They Might be Pet-Fish, Threadfin or Whiptail Breams;

Family Nemipteridae

Robert Fenner

As an olde timey content provider to both the ornamental aquatics business and hobby interest, as well as the dive/travel adventure genre, it’s been an ongoing quandary as to why some groups of fishes are so heavily focused on for captive use, while others… beautiful, graceful, abundant, easy to catch and sturdy in holding/shipping and housing fail to be used. I like to label this phenomenon the founder (or flounder) effect: Folks know what they know, but aren’t aware of what they don’t know. Hence the hunt for what is “on the list” and leave out anything else that isn’t.

            This is really a great shame; as a cursory look at references like Fishbase.org will show that there are some 33,400 described species of fishes.

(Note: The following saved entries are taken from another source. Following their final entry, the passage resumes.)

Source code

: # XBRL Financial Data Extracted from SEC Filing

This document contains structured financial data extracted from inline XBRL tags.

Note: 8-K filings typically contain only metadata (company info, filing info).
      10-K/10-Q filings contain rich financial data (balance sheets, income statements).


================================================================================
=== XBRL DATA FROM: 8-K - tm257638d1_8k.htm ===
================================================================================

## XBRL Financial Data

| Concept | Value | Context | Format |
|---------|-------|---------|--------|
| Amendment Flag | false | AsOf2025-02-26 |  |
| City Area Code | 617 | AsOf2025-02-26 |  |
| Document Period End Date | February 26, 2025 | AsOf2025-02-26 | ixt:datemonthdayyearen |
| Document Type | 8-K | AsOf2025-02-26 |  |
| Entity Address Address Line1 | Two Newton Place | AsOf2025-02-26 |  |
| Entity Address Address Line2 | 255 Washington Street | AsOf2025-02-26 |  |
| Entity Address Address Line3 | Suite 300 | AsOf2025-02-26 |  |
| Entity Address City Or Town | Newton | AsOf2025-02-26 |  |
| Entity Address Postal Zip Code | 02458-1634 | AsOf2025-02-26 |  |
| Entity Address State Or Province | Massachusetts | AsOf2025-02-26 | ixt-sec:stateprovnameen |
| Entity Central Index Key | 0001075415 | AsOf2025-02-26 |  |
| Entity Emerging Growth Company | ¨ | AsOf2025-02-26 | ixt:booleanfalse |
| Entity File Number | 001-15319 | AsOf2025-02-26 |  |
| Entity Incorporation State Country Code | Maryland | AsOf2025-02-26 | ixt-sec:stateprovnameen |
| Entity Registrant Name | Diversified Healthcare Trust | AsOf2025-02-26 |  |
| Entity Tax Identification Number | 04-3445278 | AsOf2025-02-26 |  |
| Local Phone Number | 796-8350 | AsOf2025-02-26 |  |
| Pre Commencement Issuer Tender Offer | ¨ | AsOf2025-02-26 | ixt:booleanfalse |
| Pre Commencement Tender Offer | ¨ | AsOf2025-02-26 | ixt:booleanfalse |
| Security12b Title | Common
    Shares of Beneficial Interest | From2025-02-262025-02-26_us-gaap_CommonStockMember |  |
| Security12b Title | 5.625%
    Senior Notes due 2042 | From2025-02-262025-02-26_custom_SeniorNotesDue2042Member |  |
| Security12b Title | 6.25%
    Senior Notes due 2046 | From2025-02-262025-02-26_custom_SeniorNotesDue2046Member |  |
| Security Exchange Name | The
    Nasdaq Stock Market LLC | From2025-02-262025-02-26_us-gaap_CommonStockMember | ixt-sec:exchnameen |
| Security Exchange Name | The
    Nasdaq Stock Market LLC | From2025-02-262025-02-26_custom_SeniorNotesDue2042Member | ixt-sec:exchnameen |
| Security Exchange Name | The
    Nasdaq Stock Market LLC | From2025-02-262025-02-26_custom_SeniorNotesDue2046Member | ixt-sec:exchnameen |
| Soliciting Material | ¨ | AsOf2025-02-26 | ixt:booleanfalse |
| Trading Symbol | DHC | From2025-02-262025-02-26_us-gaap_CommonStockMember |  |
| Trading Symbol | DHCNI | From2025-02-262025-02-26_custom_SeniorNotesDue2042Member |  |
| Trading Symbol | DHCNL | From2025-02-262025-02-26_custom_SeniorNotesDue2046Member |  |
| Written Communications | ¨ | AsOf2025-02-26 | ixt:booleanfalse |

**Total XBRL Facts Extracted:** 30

Of these, perhaps 1,800 are used annually in any numbers as ornamentals, the majority by far freshwater. In fact some half of marine fishes used in the trade comprises a mere dozen species.

            Here it is my intention to introduce you to groups of fishes, mostly by family, that are largely regarded as unworthy of aquarium use. Yes; there are risk-takers in the trade that will import and sell them from time to time, but basically these species are ignored by the trade… out of ignorance mainly.

            The Nemipterid Breams are a delightful mix of tropical shallow water Percoid (advanced bony) fishes; always interesting to come upon while out diving; and a treat to see when kept in captivity. They’re never super-abundant, being found singly; but not hard to collect, and quite sturdy as aquarium specimens.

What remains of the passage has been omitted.